Le opzioni sono due. Il modo più classico per chi arriva via terra dalla Thailandia e punta al Laos è quello di prendere la barca (una slow boat) che in un due giorni di navigazione lungo il Mekong e con una notte a Pak Beng, porta fino a Luang Prabang (o meglio un po' prima perché è stata costruita una diga, la cui presenza impedisce alle barche di fare l'intero percorso come prima).Io ho scelto l'opzione alternativa (e più avventurosa): ho preso un autobus che in quattro ore mi ha portata dritta a Luang Namtha, una delle provincie più settentrionali del Laos famosa per le sue opportunità di trekking. Per alcuni giorni ho fatto base tra Luang Namtha e Muang Sing, una minuscola e impolverata cittadina quasi al confine con la Cina, per dedicarmi al trekking nei villaggi delle minoranze etniche.
Se fossi approdata direttamente a Luang Prabang, la città laotiana più amata dai turisti, dal clima mite e dall'atmosfera romantica e sognante, probabilmente il mio approccio con il Laos sarebbe stato più soft. Invece ho scelto la via più "wild" e ne ero consapevole, però non fino in fondo. O quantomeno non mi aspettavo un contesto così rude e forte. Arrivare in Laos dopo averlo a lungo sognato (e forse mitizzato) e trovarsi catapultati a Muang Sing, unici 3 turisti in tutta la cittadina, tra strade impolverate, oche e maiali che razzolano felicemente con i bambini, guesthouse chiuse e una pesante contaminazione cinese (ideogrammi cinesi sono dappertutto, cinesi sono la maggior parte delle guesthouse e dei ristoranti, in cui non è però detto che mangi: a me è stato negato perché la cuoca era "occupata") è stato disarmante. Appena arrivata avevo già voglia di scappare via. Per tornare a Luang Namtha, altra landa desolata, da cui ripartire ancora. Insomma, non ero quello che mi aspettavo.
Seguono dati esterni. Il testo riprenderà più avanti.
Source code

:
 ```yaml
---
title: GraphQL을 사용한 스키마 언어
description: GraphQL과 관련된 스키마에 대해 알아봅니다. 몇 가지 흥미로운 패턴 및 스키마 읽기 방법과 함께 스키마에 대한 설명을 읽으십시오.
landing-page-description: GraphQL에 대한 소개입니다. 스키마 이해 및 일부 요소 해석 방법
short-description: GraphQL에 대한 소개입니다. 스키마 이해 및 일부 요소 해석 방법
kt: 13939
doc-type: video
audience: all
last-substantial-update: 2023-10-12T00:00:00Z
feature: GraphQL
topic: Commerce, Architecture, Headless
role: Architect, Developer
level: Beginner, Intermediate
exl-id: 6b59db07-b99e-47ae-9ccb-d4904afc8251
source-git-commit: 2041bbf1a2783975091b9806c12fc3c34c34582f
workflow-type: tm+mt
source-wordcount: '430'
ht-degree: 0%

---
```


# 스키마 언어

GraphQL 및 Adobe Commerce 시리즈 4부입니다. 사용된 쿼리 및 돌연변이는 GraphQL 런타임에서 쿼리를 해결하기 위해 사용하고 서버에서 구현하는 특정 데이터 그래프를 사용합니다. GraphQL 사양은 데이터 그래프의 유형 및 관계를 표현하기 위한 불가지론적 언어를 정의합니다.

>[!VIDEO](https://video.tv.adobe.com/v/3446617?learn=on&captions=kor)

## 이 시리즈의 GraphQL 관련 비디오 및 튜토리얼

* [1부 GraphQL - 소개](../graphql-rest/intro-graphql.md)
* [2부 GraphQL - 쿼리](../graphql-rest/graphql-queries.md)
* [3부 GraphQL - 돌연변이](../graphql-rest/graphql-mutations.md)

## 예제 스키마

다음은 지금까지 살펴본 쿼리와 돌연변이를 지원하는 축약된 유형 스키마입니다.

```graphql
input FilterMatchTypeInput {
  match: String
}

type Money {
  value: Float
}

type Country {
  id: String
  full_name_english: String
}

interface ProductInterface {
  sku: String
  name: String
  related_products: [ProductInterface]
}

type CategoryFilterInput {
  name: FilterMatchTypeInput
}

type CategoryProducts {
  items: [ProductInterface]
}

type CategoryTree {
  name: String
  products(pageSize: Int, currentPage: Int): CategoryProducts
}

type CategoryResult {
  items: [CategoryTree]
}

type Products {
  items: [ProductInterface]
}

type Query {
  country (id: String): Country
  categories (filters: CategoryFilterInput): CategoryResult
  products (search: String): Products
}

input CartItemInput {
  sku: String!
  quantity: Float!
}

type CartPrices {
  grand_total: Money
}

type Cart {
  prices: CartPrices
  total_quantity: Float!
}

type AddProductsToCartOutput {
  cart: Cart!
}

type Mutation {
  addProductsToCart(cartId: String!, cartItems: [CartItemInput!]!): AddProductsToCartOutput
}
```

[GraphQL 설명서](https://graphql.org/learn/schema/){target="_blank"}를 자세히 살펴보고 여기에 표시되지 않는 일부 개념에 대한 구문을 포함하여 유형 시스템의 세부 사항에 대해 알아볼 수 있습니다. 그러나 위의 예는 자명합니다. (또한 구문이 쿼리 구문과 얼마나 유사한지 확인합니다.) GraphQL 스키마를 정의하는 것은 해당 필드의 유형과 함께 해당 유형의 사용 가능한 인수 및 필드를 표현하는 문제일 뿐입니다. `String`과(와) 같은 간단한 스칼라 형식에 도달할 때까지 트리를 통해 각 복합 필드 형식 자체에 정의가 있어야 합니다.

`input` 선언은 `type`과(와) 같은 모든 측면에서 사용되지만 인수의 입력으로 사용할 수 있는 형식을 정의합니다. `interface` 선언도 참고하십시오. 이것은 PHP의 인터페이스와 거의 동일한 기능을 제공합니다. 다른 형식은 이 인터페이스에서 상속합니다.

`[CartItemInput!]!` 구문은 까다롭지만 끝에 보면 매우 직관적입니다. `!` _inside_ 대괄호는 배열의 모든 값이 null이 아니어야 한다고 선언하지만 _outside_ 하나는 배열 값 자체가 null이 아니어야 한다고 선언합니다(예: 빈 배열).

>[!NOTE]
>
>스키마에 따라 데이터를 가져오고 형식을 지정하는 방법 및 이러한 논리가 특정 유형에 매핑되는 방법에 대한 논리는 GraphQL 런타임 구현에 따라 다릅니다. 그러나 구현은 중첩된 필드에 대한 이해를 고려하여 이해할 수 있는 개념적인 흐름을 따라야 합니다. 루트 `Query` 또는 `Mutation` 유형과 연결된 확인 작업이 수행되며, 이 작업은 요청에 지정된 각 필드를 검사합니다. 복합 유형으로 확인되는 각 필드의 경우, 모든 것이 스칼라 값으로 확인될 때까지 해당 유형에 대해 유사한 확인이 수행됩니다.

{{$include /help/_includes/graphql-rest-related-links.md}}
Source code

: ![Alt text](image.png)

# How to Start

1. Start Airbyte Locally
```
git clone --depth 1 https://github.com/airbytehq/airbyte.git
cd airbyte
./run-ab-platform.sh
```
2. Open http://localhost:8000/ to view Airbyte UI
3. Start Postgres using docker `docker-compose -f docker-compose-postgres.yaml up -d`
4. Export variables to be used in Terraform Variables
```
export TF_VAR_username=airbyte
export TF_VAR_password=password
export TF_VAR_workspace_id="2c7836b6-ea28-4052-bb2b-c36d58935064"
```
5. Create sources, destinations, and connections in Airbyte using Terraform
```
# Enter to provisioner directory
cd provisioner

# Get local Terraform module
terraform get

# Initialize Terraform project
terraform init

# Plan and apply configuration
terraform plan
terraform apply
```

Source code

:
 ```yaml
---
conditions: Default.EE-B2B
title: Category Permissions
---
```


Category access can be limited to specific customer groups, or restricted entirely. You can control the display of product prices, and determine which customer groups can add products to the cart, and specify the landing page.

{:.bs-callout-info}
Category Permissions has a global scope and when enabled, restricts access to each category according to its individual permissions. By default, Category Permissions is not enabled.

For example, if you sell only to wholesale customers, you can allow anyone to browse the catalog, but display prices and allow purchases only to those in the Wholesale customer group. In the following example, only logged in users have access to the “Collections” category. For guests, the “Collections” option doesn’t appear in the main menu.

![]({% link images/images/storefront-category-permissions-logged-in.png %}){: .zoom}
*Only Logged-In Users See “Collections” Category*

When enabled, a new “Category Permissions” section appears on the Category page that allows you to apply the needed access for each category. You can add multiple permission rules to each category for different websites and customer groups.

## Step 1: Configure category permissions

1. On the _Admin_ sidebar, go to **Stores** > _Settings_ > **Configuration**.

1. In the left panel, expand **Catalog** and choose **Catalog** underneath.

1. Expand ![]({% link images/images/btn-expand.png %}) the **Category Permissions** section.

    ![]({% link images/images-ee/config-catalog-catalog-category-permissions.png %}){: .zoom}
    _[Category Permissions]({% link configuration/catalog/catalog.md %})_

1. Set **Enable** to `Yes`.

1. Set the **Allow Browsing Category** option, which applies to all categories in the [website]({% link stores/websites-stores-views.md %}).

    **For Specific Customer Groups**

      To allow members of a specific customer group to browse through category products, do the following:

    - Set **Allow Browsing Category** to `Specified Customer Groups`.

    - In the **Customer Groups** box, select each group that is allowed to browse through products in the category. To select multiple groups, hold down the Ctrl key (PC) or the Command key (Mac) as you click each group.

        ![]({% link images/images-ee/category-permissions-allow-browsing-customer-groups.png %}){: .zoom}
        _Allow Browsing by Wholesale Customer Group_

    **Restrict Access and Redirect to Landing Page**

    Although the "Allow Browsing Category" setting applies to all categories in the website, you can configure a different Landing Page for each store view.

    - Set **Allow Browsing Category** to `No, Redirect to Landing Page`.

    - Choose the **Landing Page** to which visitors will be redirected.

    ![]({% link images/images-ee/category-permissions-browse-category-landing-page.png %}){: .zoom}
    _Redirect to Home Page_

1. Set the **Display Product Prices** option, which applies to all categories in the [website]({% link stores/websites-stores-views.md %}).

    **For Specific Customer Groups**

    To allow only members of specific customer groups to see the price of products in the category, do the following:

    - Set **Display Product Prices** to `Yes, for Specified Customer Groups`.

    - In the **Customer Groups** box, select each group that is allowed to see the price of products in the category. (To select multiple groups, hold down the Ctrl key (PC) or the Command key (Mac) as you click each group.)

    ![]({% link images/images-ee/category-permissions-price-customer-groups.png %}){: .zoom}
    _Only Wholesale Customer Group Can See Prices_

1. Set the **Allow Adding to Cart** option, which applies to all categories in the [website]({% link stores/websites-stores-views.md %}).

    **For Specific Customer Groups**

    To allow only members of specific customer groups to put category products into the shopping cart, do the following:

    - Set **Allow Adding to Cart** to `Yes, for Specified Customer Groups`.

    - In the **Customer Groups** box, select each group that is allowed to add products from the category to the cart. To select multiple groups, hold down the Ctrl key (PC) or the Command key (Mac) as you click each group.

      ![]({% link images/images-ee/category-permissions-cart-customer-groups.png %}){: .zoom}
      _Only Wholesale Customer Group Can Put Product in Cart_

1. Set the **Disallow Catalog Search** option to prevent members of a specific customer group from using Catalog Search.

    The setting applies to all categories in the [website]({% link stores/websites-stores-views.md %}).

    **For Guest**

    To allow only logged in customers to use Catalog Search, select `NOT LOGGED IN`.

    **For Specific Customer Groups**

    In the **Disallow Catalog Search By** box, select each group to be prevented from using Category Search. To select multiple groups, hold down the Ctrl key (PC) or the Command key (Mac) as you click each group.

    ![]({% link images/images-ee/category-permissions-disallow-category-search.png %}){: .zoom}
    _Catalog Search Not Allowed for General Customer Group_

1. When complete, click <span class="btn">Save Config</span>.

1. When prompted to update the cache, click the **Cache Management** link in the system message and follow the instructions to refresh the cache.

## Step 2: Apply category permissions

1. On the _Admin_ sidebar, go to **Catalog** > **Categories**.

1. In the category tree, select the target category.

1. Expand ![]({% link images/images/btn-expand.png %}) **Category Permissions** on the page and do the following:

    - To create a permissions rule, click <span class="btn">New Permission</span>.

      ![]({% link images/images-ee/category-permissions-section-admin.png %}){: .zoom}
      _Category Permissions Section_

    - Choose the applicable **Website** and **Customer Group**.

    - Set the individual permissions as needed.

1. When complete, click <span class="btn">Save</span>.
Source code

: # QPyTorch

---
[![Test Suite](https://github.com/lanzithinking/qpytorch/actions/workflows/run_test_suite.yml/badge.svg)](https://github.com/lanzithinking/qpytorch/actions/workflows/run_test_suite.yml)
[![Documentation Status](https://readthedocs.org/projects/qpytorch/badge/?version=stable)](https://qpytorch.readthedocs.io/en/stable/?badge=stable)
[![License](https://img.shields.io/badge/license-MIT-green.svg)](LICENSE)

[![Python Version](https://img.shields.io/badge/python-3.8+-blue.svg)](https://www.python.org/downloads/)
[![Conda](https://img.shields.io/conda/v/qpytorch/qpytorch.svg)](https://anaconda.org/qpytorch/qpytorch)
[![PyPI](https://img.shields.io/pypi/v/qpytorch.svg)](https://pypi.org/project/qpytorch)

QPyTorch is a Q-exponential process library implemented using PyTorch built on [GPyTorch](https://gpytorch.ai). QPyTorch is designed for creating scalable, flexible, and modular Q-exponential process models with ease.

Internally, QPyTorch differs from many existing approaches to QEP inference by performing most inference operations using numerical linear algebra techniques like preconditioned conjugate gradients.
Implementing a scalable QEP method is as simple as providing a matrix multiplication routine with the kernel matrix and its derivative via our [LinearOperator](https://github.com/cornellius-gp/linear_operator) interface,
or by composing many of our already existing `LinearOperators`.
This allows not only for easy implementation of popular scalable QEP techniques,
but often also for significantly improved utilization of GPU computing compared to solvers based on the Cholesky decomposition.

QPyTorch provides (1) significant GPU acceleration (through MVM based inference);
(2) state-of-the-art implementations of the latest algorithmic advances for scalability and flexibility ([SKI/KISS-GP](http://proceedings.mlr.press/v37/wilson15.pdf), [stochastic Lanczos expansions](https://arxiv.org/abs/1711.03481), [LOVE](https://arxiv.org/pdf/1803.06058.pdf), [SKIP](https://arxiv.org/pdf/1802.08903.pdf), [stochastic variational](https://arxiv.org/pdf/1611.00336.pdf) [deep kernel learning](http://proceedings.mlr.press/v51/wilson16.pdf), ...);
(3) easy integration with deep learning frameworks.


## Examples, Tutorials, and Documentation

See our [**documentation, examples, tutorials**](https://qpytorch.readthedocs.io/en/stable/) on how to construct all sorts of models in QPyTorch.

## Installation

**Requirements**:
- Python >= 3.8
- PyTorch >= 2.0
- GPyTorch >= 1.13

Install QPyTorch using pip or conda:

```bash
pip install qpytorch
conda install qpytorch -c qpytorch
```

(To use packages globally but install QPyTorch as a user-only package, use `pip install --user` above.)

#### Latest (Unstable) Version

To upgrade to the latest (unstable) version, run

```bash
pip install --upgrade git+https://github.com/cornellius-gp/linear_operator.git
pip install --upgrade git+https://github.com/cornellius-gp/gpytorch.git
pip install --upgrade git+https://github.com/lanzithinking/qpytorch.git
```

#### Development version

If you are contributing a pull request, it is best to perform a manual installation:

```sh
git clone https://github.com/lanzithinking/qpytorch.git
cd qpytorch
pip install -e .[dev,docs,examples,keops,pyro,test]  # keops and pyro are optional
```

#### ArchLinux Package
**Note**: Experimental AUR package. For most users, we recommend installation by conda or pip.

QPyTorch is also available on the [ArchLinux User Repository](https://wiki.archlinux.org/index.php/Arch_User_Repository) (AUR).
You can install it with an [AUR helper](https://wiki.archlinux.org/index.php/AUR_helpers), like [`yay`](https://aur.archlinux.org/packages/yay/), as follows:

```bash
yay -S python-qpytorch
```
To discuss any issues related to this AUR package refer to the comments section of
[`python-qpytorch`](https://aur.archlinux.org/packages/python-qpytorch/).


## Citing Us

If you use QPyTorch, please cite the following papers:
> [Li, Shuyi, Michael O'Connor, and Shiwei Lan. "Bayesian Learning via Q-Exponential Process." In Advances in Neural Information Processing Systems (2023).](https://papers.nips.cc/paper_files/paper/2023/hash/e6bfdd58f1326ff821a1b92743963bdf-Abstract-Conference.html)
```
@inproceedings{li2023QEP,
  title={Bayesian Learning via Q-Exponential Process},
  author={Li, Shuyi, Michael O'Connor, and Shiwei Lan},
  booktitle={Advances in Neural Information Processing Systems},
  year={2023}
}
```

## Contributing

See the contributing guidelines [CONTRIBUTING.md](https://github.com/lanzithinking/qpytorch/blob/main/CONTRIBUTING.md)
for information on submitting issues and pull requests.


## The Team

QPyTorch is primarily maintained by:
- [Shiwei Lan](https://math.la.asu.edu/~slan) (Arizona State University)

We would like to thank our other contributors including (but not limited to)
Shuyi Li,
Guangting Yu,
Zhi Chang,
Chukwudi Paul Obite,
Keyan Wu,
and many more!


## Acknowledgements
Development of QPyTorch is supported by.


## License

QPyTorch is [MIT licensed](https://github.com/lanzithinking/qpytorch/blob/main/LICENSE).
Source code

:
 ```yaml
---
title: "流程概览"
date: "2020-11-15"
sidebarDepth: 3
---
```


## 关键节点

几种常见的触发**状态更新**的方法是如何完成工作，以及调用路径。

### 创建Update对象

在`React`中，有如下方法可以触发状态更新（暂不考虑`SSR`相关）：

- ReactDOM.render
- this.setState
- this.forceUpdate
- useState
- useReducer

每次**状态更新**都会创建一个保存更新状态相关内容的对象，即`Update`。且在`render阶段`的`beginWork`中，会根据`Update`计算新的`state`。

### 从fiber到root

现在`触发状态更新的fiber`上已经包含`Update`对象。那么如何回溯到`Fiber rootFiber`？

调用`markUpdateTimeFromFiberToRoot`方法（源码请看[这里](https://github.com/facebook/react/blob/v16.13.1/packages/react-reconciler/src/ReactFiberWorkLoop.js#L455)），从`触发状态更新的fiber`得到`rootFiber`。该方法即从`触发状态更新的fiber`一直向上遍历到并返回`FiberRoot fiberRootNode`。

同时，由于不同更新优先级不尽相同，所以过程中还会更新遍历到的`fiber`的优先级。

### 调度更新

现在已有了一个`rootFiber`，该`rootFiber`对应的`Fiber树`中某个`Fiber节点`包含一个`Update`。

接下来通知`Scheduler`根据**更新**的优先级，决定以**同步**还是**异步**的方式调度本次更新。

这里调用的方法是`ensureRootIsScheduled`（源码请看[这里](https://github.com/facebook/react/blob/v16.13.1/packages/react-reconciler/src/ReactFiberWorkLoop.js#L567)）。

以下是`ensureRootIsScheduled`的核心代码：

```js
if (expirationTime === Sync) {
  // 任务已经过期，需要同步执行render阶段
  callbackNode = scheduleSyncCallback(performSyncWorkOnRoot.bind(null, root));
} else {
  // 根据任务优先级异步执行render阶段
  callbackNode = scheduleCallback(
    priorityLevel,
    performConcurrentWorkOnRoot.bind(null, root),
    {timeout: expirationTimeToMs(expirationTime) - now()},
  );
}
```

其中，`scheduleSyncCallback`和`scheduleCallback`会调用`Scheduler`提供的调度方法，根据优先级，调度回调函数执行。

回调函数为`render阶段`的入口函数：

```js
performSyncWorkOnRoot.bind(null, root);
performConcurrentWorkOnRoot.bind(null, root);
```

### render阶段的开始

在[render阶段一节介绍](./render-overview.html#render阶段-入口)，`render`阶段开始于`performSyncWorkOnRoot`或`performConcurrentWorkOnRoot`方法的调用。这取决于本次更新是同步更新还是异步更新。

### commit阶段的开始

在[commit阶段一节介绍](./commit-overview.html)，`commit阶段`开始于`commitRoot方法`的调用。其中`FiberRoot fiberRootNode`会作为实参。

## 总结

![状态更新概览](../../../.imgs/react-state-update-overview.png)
Qui entra in campo un altro fattore assai problematico e ingannevole: le aspettative. Uno si ripete sempre che è meglio partire senza, onde evitare delusioni, ma poi inevitabilmente radicano in noi senza che neanche ce ne accorgessimo. A volte ci si lascia mettere in trappola. Colpa di quello che leggiamo, le fotografie o le immagini che vediamo in tv, e soprattutto quello che leggiamo nelle guide, che spesso calcano un po' troppo la mano nell'uso degli aggettivi.
Aggiungi poi che in questo periodo dell'anno nel nord del Laos la notte e la mattina fa freddo (e la nebbia resta incollata al cielo fino a metà mattinata) e che io non tollero il freddo.. ecco, i miei primi giorni in Laos non sono stati facili (unito al fatto che ero reduce da un mese in Thailandia, in cui viaggiare è semplicissimo).
Insomma, mi sono lasciata scappare la parola delusione sulla pagina Facebook del blog in riferimento a queste impressioni generali e ai laotiani, che per ora non si sono mostrati molto friendly o propensi al sorriso come qualcuno mi aveva portato a credere. E qualcuno mi ha bacchettato per questo e giustamente. Sapete cosa vi dico? Avete fatto bene a bacchettarmi. Non c'è scritto da nessuna parte che le persone debbano comportarsi tutte allo stesso modo o che debbano tutte accoglierci con un sorriso a 44 denti stampato in faccia. Sarebbe bello se fosse così, ma magari se lo fosse non sarebbe sincero.
Certo, trovarsi a viaggiare in un paese in cui la gente è cordiale e gentile, è la ciliegina sulla torta; se non accade pazienza.
Io mi sono lasciata trascinare da quello che ho letto e sentito finora sul Laos (in pole position la Lonely Planet, che del Laos ha una versione vecchissime che richiede aggiornamento urgente delle informazioni ma anche degli aggettivi usati!) e l'ho mitizzato. Questo penso sia una cosa sbagliata da fare.Ho mitizzato la gente, mitizzato il paese, la sua storia, i suoi paesaggi.
Dall'altro mi rieccheggia ancora in testa l'aggettivo usato da Natalia, una ragazza italiana che ho conosciuto a Bangkok, dove vive: "sopravvalutato".
Ma in fondo mi dico che è ancora presto per dire che Natalia aveva ragione.